▸ **Aim of the task**
Provide an exact copy of the lines from the beginning of the records through the line that includes "### Abstract", and of no others.

● ● ● ●

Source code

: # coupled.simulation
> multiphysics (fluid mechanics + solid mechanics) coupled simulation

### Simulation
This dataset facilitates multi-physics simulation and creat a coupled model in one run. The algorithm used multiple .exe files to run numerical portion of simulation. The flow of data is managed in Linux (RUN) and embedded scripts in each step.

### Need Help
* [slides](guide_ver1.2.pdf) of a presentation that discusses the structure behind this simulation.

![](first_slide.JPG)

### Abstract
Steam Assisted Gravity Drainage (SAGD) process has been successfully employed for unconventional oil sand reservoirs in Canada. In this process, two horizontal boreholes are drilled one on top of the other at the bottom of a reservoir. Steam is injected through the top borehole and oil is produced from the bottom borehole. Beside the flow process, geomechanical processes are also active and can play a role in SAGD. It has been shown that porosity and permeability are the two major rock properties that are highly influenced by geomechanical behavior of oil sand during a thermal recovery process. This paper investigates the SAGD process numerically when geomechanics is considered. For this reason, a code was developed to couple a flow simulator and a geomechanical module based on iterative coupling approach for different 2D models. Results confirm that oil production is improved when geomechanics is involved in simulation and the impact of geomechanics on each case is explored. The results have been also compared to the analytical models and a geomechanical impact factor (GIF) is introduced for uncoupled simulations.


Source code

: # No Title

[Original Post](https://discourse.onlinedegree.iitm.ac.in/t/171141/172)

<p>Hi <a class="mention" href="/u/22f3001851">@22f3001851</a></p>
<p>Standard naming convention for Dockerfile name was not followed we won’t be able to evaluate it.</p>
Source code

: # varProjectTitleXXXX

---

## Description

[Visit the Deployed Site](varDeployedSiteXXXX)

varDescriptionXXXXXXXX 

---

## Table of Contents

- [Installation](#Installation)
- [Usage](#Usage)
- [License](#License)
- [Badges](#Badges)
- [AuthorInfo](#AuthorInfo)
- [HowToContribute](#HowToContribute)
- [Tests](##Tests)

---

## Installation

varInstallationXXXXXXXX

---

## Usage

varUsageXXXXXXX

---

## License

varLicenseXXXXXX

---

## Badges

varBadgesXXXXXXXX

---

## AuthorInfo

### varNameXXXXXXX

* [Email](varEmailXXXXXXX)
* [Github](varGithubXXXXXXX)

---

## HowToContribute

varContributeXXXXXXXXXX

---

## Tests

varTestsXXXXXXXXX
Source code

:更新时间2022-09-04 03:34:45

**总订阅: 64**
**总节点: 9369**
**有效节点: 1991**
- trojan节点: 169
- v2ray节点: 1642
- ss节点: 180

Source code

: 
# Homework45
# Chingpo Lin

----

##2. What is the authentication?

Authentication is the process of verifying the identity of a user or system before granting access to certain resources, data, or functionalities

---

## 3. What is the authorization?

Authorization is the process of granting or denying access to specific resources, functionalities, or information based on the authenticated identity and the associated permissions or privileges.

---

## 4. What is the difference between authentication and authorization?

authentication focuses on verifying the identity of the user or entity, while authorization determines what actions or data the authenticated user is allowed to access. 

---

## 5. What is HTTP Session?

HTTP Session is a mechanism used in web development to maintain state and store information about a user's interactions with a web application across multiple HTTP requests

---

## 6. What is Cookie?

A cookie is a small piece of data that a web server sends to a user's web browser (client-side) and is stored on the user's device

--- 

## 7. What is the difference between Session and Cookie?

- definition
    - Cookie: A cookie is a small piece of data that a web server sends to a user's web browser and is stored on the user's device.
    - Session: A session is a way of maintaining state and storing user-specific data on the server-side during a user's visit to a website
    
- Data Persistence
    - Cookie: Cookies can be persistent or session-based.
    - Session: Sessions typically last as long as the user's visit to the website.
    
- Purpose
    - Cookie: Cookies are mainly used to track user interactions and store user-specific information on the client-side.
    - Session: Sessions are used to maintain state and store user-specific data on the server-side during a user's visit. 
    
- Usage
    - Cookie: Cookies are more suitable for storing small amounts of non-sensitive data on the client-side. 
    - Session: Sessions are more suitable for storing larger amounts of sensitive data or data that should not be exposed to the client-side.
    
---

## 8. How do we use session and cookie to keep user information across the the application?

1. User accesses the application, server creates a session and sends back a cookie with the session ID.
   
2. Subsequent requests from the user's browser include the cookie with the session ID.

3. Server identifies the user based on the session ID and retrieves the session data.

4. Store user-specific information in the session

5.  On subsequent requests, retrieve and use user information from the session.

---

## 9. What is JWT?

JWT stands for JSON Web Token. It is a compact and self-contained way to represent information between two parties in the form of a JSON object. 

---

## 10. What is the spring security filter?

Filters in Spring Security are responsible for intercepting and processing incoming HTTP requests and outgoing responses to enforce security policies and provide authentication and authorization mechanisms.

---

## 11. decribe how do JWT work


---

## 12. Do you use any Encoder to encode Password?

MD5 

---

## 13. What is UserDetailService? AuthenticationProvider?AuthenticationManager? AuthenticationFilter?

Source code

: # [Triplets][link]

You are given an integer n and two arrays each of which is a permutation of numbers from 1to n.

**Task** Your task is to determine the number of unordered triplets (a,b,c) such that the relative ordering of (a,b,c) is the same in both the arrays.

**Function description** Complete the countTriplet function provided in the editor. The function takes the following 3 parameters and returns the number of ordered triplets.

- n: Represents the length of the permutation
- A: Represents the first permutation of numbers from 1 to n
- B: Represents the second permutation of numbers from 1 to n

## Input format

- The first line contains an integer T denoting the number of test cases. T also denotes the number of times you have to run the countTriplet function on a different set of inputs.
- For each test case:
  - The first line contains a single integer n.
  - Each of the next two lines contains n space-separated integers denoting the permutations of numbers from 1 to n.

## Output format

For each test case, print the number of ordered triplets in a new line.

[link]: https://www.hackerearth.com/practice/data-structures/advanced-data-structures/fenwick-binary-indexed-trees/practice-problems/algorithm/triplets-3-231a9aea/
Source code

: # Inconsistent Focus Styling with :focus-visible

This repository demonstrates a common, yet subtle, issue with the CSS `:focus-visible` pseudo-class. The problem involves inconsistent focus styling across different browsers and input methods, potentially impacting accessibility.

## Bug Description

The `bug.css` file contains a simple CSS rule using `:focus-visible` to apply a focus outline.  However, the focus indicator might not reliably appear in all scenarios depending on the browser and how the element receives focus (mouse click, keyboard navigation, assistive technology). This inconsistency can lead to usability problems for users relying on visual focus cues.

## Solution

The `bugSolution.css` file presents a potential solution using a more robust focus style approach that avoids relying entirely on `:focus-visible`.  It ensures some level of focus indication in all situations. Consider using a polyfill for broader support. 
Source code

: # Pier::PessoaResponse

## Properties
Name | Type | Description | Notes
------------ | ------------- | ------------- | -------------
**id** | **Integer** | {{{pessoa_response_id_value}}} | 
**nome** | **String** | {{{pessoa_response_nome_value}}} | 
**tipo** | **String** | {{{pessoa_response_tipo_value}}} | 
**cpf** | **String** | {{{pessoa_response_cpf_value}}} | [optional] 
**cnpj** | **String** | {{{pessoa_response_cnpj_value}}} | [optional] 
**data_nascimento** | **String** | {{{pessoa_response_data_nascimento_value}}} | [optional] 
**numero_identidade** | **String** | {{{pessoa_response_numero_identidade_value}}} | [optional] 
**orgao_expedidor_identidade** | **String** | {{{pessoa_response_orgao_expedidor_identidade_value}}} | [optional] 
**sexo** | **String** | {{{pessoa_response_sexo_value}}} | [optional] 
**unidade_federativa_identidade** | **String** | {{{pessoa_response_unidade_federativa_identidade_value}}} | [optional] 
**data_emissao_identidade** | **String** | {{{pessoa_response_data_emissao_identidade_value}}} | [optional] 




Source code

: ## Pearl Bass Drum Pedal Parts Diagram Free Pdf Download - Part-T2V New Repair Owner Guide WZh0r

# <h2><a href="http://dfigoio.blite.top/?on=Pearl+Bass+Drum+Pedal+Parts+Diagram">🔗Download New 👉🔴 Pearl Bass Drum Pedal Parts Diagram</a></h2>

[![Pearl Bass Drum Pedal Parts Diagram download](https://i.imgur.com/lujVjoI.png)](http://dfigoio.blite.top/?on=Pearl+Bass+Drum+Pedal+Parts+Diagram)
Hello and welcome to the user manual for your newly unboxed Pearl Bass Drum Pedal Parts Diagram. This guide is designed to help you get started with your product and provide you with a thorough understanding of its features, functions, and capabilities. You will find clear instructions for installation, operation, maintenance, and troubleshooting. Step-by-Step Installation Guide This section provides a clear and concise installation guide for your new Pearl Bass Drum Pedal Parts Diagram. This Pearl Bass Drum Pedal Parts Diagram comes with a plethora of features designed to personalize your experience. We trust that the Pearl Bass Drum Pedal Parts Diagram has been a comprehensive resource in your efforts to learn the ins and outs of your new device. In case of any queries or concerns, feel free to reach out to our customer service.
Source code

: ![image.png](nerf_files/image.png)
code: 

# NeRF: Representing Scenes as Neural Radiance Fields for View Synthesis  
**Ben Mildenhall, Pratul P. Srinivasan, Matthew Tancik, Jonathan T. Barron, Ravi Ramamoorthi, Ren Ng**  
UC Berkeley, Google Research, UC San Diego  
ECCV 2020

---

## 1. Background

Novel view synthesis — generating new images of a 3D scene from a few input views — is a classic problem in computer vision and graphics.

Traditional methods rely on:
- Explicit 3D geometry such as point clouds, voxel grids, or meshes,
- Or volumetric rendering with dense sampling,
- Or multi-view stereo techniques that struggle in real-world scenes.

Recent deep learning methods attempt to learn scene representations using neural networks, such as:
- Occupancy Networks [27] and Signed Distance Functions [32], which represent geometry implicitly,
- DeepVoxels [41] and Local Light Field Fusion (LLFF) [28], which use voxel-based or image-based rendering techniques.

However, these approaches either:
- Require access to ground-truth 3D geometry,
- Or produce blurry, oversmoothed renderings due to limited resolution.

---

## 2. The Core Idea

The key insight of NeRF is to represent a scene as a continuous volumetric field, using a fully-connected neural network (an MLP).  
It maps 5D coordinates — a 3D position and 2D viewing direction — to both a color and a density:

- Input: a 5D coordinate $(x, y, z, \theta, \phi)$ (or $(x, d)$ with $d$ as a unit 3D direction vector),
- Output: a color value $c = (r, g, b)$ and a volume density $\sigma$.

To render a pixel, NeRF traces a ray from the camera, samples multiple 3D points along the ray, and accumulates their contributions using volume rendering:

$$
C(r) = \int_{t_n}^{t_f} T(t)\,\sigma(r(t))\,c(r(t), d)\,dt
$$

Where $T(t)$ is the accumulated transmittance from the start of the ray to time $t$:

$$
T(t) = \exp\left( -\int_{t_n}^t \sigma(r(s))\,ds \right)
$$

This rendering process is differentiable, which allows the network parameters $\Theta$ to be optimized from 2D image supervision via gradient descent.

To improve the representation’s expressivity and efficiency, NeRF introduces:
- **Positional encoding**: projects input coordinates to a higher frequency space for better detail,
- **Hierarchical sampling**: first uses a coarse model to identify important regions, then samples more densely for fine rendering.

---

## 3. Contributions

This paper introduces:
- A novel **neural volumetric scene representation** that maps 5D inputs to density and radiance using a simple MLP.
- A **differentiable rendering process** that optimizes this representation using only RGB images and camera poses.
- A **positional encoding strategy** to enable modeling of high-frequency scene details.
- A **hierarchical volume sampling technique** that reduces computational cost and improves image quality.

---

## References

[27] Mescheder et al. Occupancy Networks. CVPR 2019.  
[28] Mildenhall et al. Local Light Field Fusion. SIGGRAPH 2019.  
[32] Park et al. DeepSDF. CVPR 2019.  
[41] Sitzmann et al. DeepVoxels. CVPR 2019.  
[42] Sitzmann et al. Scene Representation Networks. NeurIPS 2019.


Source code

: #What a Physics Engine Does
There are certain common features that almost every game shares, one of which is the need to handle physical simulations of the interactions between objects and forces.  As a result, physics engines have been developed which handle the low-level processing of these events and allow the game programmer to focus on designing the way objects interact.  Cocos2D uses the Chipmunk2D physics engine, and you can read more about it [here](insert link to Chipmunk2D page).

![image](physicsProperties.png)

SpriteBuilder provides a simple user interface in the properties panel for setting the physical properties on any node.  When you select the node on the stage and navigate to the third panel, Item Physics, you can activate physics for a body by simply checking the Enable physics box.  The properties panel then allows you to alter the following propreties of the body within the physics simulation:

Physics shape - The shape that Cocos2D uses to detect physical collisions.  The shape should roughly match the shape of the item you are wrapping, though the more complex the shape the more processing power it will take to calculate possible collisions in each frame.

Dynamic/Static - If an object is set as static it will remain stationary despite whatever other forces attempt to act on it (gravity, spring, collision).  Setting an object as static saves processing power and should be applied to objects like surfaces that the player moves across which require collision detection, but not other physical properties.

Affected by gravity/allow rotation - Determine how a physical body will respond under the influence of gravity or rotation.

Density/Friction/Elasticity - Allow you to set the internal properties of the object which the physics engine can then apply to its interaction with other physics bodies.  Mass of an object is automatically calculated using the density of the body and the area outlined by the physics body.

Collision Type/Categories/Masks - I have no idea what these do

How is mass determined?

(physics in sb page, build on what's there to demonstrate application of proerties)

● ● ● ●

▸ **Written response**
Source code

: # coupled.simulation
> multiphysics (fluid mechanics + solid mechanics) coupled simulation

### Simulation
This dataset facilitates multi-physics simulation and creat a coupled model in one run. The algorithm used multiple .exe files to run numerical portion of simulation. The flow of data is managed in Linux (RUN) and embedded scripts in each step.

### Need Help
* [slides](guide_ver1.2.pdf) of a presentation that discusses the structure behind this simulation.

![](first_slide.JPG)

### Abstract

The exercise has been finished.